When I was growing up, neither side of my family spoke too much about our family history. Sure, there was the occasional story told and names were mentioned, but no real connections were made to past generations that would have been “before our time.” I grew up knowing who my grandparents were, but not much beyond them. People would come up to me and say we were cousins, but I would have no idea how we were related (and this included some folks who I shared a last name with).

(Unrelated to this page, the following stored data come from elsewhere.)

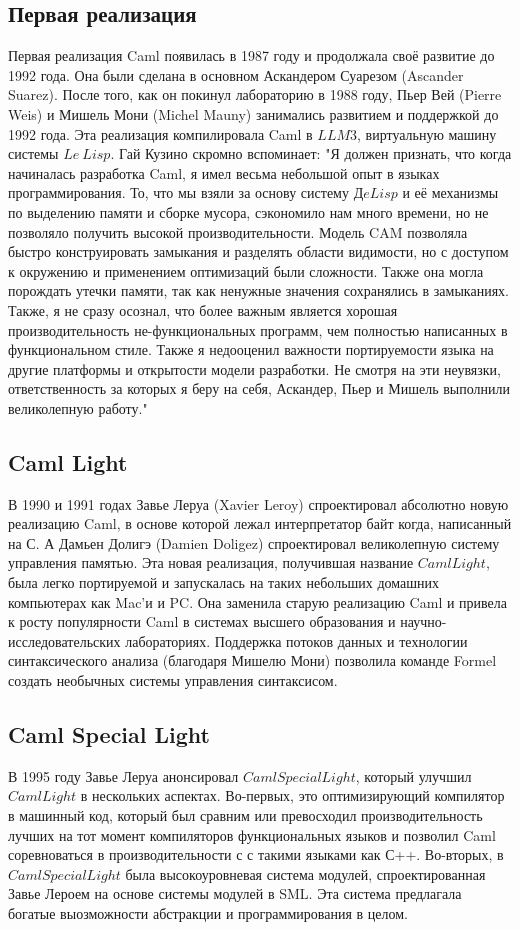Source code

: \documentclass[14pt]{matmex-diploma-custom}
\begin{document}
\subsection{Первая реализация}
Первая реализация Caml появилась в 1987 году и продолжала своё развитие до 1992 года. Она были сделана в основном Аскандером Суарезом (Ascander Suarez). После того, как он покинул лабораторию в 1988 году, Пьер Вей (Pierre Weis) и Мишель Мони (Michel Mauny) занимались развитием и поддержкой до 1992 года. Эта реализация компилировала Caml в  $LLM3$, виртуальную машину системы $Le\ Lisp$. Гай Кузино скромно вспоминает: "Я должен признать, что когда начиналась разработка Caml, я имел весьма небольшой опыт в языках программирования. То, что мы взяли за основу систему $Дe Lisp$ и её механизмы по выделению памяти и сборке мусора, сэкономило нам много времени, но не позволяло получить высокой производительности. Модель CAM позволяла быстро конструировать замыкания и разделять области видимости, но с доступом к окружению и применением оптимизаций были сложности. Также она могла порождать утечки памяти, так как ненужные значения сохранялись в замыканиях. Также, я не сразу осознал, что более важным является хорошая производительность не-функциональных программ, чем полностью  написанных в функциональном стиле. Также я недооценил важности портируемости языка на другие платформы и открытости модели разработки. Не смотря на эти неувязки, ответственность за которых я беру на себя, Аскандер, Пьер и Мишель выполнили великолепную работу."


\subsection{Caml Light}
В 1990 и 1991 годах Завье Леруа (Xavier Leroy) спроектировал абсолютно новую реализацию Caml, в основе которой лежал интерпретатор байт когда, написанный на С. А Дамьен Долигэ (Damien Doligez) спроектировал великолепную систему управления памятью. Эта новая реализация, получившая название $Caml Light$, была легко портируемой и запускалась на таких небольших домашних компьютерах как Mac'и и PC. Она заменила старую реализацию Caml и привела к росту популярности Caml в системах высшего образования и научно-исследовательских лабораториях. Поддержка потоков данных и технологии синтаксического анализа (благодаря Мишелю Мони) позволила команде Formel создать необычных системы управления синтаксисом. 

\subsection{Caml Special Light}
В 1995 году Завье Леруа анонсировал $Caml Special Light$, который улучшил $Caml Light$ в нескольких аспектах. Во-первых, это оптимизирующий компилятор в машинный код, который был сравним или превосходил производительность лучших на тот момент компиляторов функциональных языков и позволил Caml соревноваться в производительности с с такими языками как С++. Во-вторых, в $Caml Special Light$ была высокоуровневая система модулей, спроектированная Завье Лероем на основе системы модулей в SML. Эта система предлагала богатые выозможности абстракции и программирования в целом. 
\end{document}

Now I am not blaming my family or holding them solely responsible for not passing down that knowledge; it was just that the topics never came up and as a youth, I never asked.
I recently made a personal resolution to learn more about my family history and connect the dots for names I had heard growing up. I started to build my family tree through Ancestry.com, but the details they gave on my family were very vague and rarely more than just a name and/or year of birth. I even tried to Google their names to see if anything would come up, but to no avail. So while I started to learn the names of my great-grandparents, I knew absolutely nothing about who they were or what they did.

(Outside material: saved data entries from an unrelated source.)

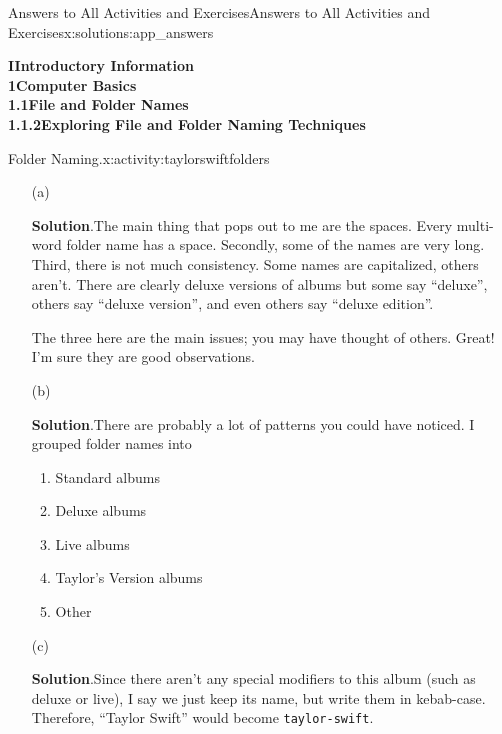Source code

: \documentclass[oneside,10pt,]{book}
\newcommand{\blocktitlefont}{\relax}
\newcommand{\mono}[1]{\texttt{#1}}
\begin{document}
\begin{solutions-chapter}{Answers to All Activities and Exercises}{}{Answers to All Activities and Exercises}{}{}{x:solutions:app_answers}
\par\medskip
\noindent\textbf{\Large{}I\space\textperiodcentered\space{}Introductory Information\\
1\space\textperiodcentered\space{}Computer Basics\\
1.1\space\textperiodcentered\space{}File and Folder Names\\
1.1.2\space\textperiodcentered\space{}Exploring File and Folder Naming Techniques}
\begin{activitysolution}{1.1}{Folder Naming.}{x:activity:taylorswiftfolders}%
\begin{enumerate}[font=\bfseries,label=(\alph*),ref=\alph*]
\item[(a)]\par\smallskip%
\noindent\textbf{\blocktitlefont Solution}.\hypertarget{g:solution:idp615108648-back}{}\quad{}The main thing that pops out to me are the spaces. Every multi-word folder name has a space. Secondly, some of the names are very long. Third, there is not much consistency. Some names are capitalized, others aren't. There are clearly deluxe versions of albums but some say ``deluxe'', others say ``deluxe version'', and even others say ``deluxe edition''.%
\par
The three here are the main issues; you may have thought of others. Great! I'm sure they are good observations.%
\item[(b)]\par\smallskip%
\noindent\textbf{\blocktitlefont Solution}.\hypertarget{g:solution:idp615105064-back}{}\quad{}There are probably a lot of patterns you could have noticed. I grouped folder names into%
\begin{enumerate}[label=\arabic*]
\item{}Standard albums%
\item{}Deluxe albums%
\item{}Live albums%
\item{}Taylor's Version albums%
\item{}Other%
\end{enumerate}
%
\item[(c)]\par\smallskip%
\noindent\textbf{\blocktitlefont Solution}.\hypertarget{g:solution:idp615112104-back}{}\quad{}Since there aren't any special modifiers to this album (such as deluxe or live), I say we just keep its name, but write them in kebab-case. Therefore, ``Taylor Swift'' would become \mono{taylor-swift}.%

\end{enumerate}
\end{activitysolution}
\end{solutions-chapter}
\end{document}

In an effort to gain more knowledge, I appealed to a national historical organization to gain some answers as to who my ancestors were. The head genealogist for this organization called me and after giving him all the information I had on my family for several generations, he said he would call back when he found out more about my family connections. After several weeks, the head genealogist called back and said he could not locate any information about my family on his national databases.
I shared my frustrations with the lack of information I had with my friend Andy Doss. Andy is a local historian and genealogist, and he suggested that I continue my research at the Bassett Historical Center (BHC). Being that the center is in Bassett and most of my family (including myself) is from Pittsylvania County, I was a bit skeptical as to how much they would have about my family. I finally decided to go check it out though, and I was absolutely blown away with the amount of information that is stored within the walls of that place. After just an hour and a half of researching, I was able to find out more about my family from the books and compiled records they had than myself and others had been able to find out through months of surfing the web. Who knew that the brick building on the corner that I had driven by countless times held the key to my family’s past?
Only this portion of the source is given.